The description of the 3-Color problem is as follows: Given a graph G, color each vertex in G such that no two adjacent vertices have the same color. The question is whether it is possible to achieve this using 3 colors.
First, we prove that this problem is an NP problem. Obviously, if a solution is given, we only need to traverse each node and check if its color is different from its adjacent nodes, which can be done in polynomial time. Therefore, the 3-Color problem is an NP problem.
Next, we prove that the 3-Color problem is NP-hard by reducing SAT to the 3-Color problem. That is, given any SAT, we can convert it to the 3-Color problem in polynomial time. In fact, through the following proof, we can ultimately know that the 3-Color problem and SAT problem are actually completely equivalent.
First, we know that SAT is equivalent to the circuit problem. That is, any SAT can be transformed into an equivalent circuit. We use the circuit as an intermediary to prove that the 3-Color problem can be used to construct a circuit, which demonstrates the equivalence between the 3-Color problem and the circuit problem, and thus the equivalence between the 3-Color problem and the SAT problem.
First, we define the 3 colors we want to use as T, F, and N. T represents true, F represents false, and N represents another color (such as neutral). Assuming our input variable is P, we first try to connect P and N to make the value of P can only be T or F, thus constructing a boolean variable.
Next, we introduce a new node NOT(P) and try to construct a NOT gate. The method we construct is to first connect NOT(P) with N to make it a boolean variable, and then connect it with P to make it different from the value of P. At this point, when P is true, NOT(P) is false; when P is false, NOT(P) is true.

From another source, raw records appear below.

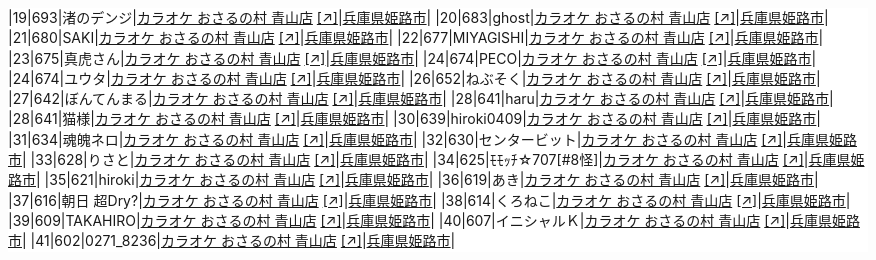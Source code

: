 |19|693|<span class="rank-name-pd">渚のデンジ</span>|<a href="/darts/rank/shops/6185.html">カラオケ おさるの村 青山店</a> <a href="https://vs.phoenixdarts.com/jp/shop/shopDetailInfo/s_6185?s_seq=6185">[↗]</a>|<a href="/darts/rank/兵庫県/姫路市">兵庫県姫路市</a>|
|20|683|<span class="rank-name-pd">ghost</span>|<a href="/darts/rank/shops/6185.html">カラオケ おさるの村 青山店</a> <a href="https://vs.phoenixdarts.com/jp/shop/shopDetailInfo/s_6185?s_seq=6185">[↗]</a>|<a href="/darts/rank/兵庫県/姫路市">兵庫県姫路市</a>|
|21|680|<span class="rank-name-dl">SAKI</span>|<a href="/darts/rank/shops/163a3ea39fd4b4f90d9b047a20a7ba1e.html">カラオケ おさるの村 青山店</a> <a href="https://search.dartslive.com/jp/shop/163a3ea39fd4b4f90d9b047a20a7ba1e">[↗]</a>|<a href="/darts/rank/兵庫県/姫路市">兵庫県姫路市</a>|
|22|677|<span class="rank-name-pd">MIYAGISHI</span>|<a href="/darts/rank/shops/6185.html">カラオケ おさるの村 青山店</a> <a href="https://vs.phoenixdarts.com/jp/shop/shopDetailInfo/s_6185?s_seq=6185">[↗]</a>|<a href="/darts/rank/兵庫県/姫路市">兵庫県姫路市</a>|
|23|675|<span class="rank-name-dl">真虎さん</span>|<a href="/darts/rank/shops/163a3ea39fd4b4f90d9b047a20a7ba1e.html">カラオケ おさるの村 青山店</a> <a href="https://search.dartslive.com/jp/shop/163a3ea39fd4b4f90d9b047a20a7ba1e">[↗]</a>|<a href="/darts/rank/兵庫県/姫路市">兵庫県姫路市</a>|
|24|674|<span class="rank-name-pd">PECO</span>|<a href="/darts/rank/shops/6185.html">カラオケ おさるの村 青山店</a> <a href="https://vs.phoenixdarts.com/jp/shop/shopDetailInfo/s_6185?s_seq=6185">[↗]</a>|<a href="/darts/rank/兵庫県/姫路市">兵庫県姫路市</a>|
|24|674|<span class="rank-name-pd">ユウタ</span>|<a href="/darts/rank/shops/6185.html">カラオケ おさるの村 青山店</a> <a href="https://vs.phoenixdarts.com/jp/shop/shopDetailInfo/s_6185?s_seq=6185">[↗]</a>|<a href="/darts/rank/兵庫県/姫路市">兵庫県姫路市</a>|
|26|652|<span class="rank-name-dl">ねぶそく</span>|<a href="/darts/rank/shops/163a3ea39fd4b4f90d9b047a20a7ba1e.html">カラオケ おさるの村 青山店</a> <a href="https://search.dartslive.com/jp/shop/163a3ea39fd4b4f90d9b047a20a7ba1e">[↗]</a>|<a href="/darts/rank/兵庫県/姫路市">兵庫県姫路市</a>|
|27|642|<span class="rank-name-pd">ぼんてんまる</span>|<a href="/darts/rank/shops/6185.html">カラオケ おさるの村 青山店</a> <a href="https://vs.phoenixdarts.com/jp/shop/shopDetailInfo/s_6185?s_seq=6185">[↗]</a>|<a href="/darts/rank/兵庫県/姫路市">兵庫県姫路市</a>|
|28|641|<span class="rank-name-pd">haru</span>|<a href="/darts/rank/shops/6185.html">カラオケ おさるの村 青山店</a> <a href="https://vs.phoenixdarts.com/jp/shop/shopDetailInfo/s_6185?s_seq=6185">[↗]</a>|<a href="/darts/rank/兵庫県/姫路市">兵庫県姫路市</a>|
|28|641|<span class="rank-name-dl">猫様</span>|<a href="/darts/rank/shops/163a3ea39fd4b4f90d9b047a20a7ba1e.html">カラオケ おさるの村 青山店</a> <a href="https://search.dartslive.com/jp/shop/163a3ea39fd4b4f90d9b047a20a7ba1e">[↗]</a>|<a href="/darts/rank/兵庫県/姫路市">兵庫県姫路市</a>|
|30|639|<span class="rank-name-dl">hiroki0409</span>|<a href="/darts/rank/shops/163a3ea39fd4b4f90d9b047a20a7ba1e.html">カラオケ おさるの村 青山店</a> <a href="https://search.dartslive.com/jp/shop/163a3ea39fd4b4f90d9b047a20a7ba1e">[↗]</a>|<a href="/darts/rank/兵庫県/姫路市">兵庫県姫路市</a>|
|31|634|<span class="rank-name-dl">魂魄ネロ</span>|<a href="/darts/rank/shops/163a3ea39fd4b4f90d9b047a20a7ba1e.html">カラオケ おさるの村 青山店</a> <a href="https://search.dartslive.com/jp/shop/163a3ea39fd4b4f90d9b047a20a7ba1e">[↗]</a>|<a href="/darts/rank/兵庫県/姫路市">兵庫県姫路市</a>|
|32|630|<span class="rank-name-dl">センタービット</span>|<a href="/darts/rank/shops/163a3ea39fd4b4f90d9b047a20a7ba1e.html">カラオケ おさるの村 青山店</a> <a href="https://search.dartslive.com/jp/shop/163a3ea39fd4b4f90d9b047a20a7ba1e">[↗]</a>|<a href="/darts/rank/兵庫県/姫路市">兵庫県姫路市</a>|
|33|628|<span class="rank-name-dl">りさと</span>|<a href="/darts/rank/shops/163a3ea39fd4b4f90d9b047a20a7ba1e.html">カラオケ おさるの村 青山店</a> <a href="https://search.dartslive.com/jp/shop/163a3ea39fd4b4f90d9b047a20a7ba1e">[↗]</a>|<a href="/darts/rank/兵庫県/姫路市">兵庫県姫路市</a>|
|34|625|<span class="rank-name-dl">ﾓﾓｯﾁ☆707[#8怪]</span>|<a href="/darts/rank/shops/163a3ea39fd4b4f90d9b047a20a7ba1e.html">カラオケ おさるの村 青山店</a> <a href="https://search.dartslive.com/jp/shop/163a3ea39fd4b4f90d9b047a20a7ba1e">[↗]</a>|<a href="/darts/rank/兵庫県/姫路市">兵庫県姫路市</a>|
|35|621|<span class="rank-name-dl">hiroki</span>|<a href="/darts/rank/shops/163a3ea39fd4b4f90d9b047a20a7ba1e.html">カラオケ おさるの村 青山店</a> <a href="https://search.dartslive.com/jp/shop/163a3ea39fd4b4f90d9b047a20a7ba1e">[↗]</a>|<a href="/darts/rank/兵庫県/姫路市">兵庫県姫路市</a>|
|36|619|<span class="rank-name-pd">あき</span>|<a href="/darts/rank/shops/6185.html">カラオケ おさるの村 青山店</a> <a href="https://vs.phoenixdarts.com/jp/shop/shopDetailInfo/s_6185?s_seq=6185">[↗]</a>|<a href="/darts/rank/兵庫県/姫路市">兵庫県姫路市</a>|
|37|616|<span class="rank-name-dl">朝日 超Dry?</span>|<a href="/darts/rank/shops/163a3ea39fd4b4f90d9b047a20a7ba1e.html">カラオケ おさるの村 青山店</a> <a href="https://search.dartslive.com/jp/shop/163a3ea39fd4b4f90d9b047a20a7ba1e">[↗]</a>|<a href="/darts/rank/兵庫県/姫路市">兵庫県姫路市</a>|
|38|614|<span class="rank-name-dl">くろねこ</span>|<a href="/darts/rank/shops/163a3ea39fd4b4f90d9b047a20a7ba1e.html">カラオケ おさるの村 青山店</a> <a href="https://search.dartslive.com/jp/shop/163a3ea39fd4b4f90d9b047a20a7ba1e">[↗]</a>|<a href="/darts/rank/兵庫県/姫路市">兵庫県姫路市</a>|
|39|609|<span class="rank-name-dl">TAKAHIRO</span>|<a href="/darts/rank/shops/163a3ea39fd4b4f90d9b047a20a7ba1e.html">カラオケ おさるの村 青山店</a> <a href="https://search.dartslive.com/jp/shop/163a3ea39fd4b4f90d9b047a20a7ba1e">[↗]</a>|<a href="/darts/rank/兵庫県/姫路市">兵庫県姫路市</a>|
|40|607|<span class="rank-name-dl">イニシャルＫ</span>|<a href="/darts/rank/shops/163a3ea39fd4b4f90d9b047a20a7ba1e.html">カラオケ おさるの村 青山店</a> <a href="https://search.dartslive.com/jp/shop/163a3ea39fd4b4f90d9b047a20a7ba1e">[↗]</a>|<a href="/darts/rank/兵庫県/姫路市">兵庫県姫路市</a>|
|41|602|<span class="rank-name-pd">0271_8236</span>|<a href="/darts/rank/shops/6185.html">カラオケ おさるの村 青山店</a> <a href="https://vs.phoenixdarts.com/jp/shop/shopDetailInfo/s_6185?s_seq=6185">[↗]</a>|<a href="/darts/rank/兵庫県/姫路市">兵庫県姫路市</a>|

In this way, we have successfully constructed a NOT gate. Now let's try to construct an OR gate. We introduce three nodes P, Q, and P OR Q, representing two inputs and the output of the OR gate. We first connect P, Q, and P OR Q with N to make them boolean variables, and then connect the nodes as shown in the figure.
When P is true and Q is false, we can see from the figure that P OR Q can only be true. Similarly, when P is false and Q is false, we can see from the figure that P OR Q can only be false.
By doing so, we have successfully used the 3-Color problem to construct a NOT gate and an OR gate. Combining them, we obtain an OR-NOT gate. According to logic circuits, using OR-NOT gates, we can construct all other gates. Therefore, starting from the 3-Color problem, we have constructed electronic logic. Thus, for any circuit problem, I can convert it into a 3-Color problem by substitution; for any 3-Color problem, I can also convert it into a circuit problem by substitution. The substitution process can obviously be done in polynomial time. Therefore, we have proved the equivalence between the 3-Color problem and the SAT problem, that is, the 3-Color problem is NP-complete.